Directions:
Apart from the pictures, write out the records that follow exactly.

Items from a dataset
__________________________________________________

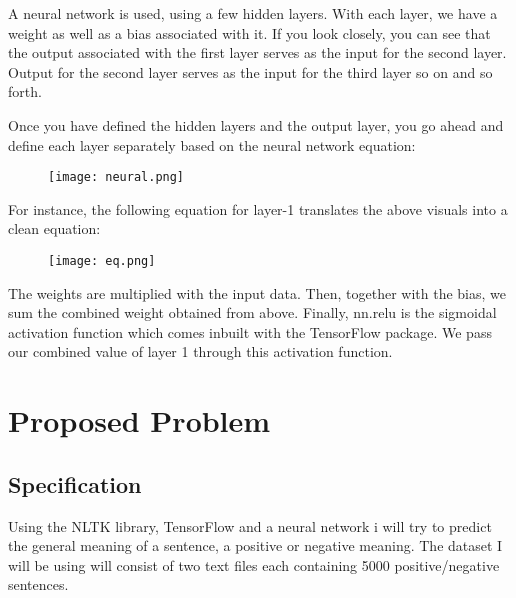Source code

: \documentclass[a4paper,10pt]{report}
\begin{document}
A neural network is used, using a few hidden layers. With each layer, we have a weight as well as a bias associated with it. If you look closely, you can see that the output associated with the first layer serves as the input for the second layer. Output for the second layer serves as the input for the third layer so on and so forth.

Once you have defined the hidden layers and the output layer, you go ahead and define each layer separately based on the neural network equation:
\begin{figure}[h]
 \centering
  \texttt{[image: neural.png]}
\end{figure}

For instance, the following equation for layer-1 translates the above visuals into a clean equation:

\begin{figure}[h]
 \centering
  \texttt{[image: eq.png]}
\end{figure}
 
The weights are multiplied with the input data.
Then, together with the bias, we sum the combined weight obtained from above.
Finally, nn.relu is the sigmoidal activation function which comes inbuilt with the TensorFlow package. We pass our combined value of layer 1 through this activation function.
\section{Proposed Problem}
\subsection{Specification}
Using the NLTK library, TensorFlow and a neural network i will try to predict the general meaning of a sentence, a positive or negative meaning.
The dataset I will be using will consist of two text files each containing 5000 positive/negative sentences. 
\end{document}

__________________________________________________

Finished exercise:
Source code

: \documentclass[a4paper,10pt]{report}
\begin{document}
A neural network is used, using a few hidden layers. With each layer, we have a weight as well as a bias associated with it. If you look closely, you can see that the output associated with the first layer serves as the input for the second layer. Output for the second layer serves as the input for the third layer so on and so forth.

Once you have defined the hidden layers and the output layer, you go ahead and define each layer separately based on the neural network equation:
\begin{figure}[h]
 \centering
  \texttt{[image: neural.png]}
\end{figure}

For instance, the following equation for layer-1 translates the above visuals into a clean equation:

\begin{figure}[h]
 \centering
  \texttt{[image: eq.png]}
\end{figure}
 
The weights are multiplied with the input data.
Then, together with the bias, we sum the combined weight obtained from above.
Finally, nn.relu is the sigmoidal activation function which comes inbuilt with the TensorFlow package. We pass our combined value of layer 1 through this activation function.
\section{Proposed Problem}
\subsection{Specification}
Using the NLTK library, TensorFlow and a neural network i will try to predict the general meaning of a sentence, a positive or negative meaning.
The dataset I will be using will consist of two text files each containing 5000 positive/negative sentences. 
\end{document}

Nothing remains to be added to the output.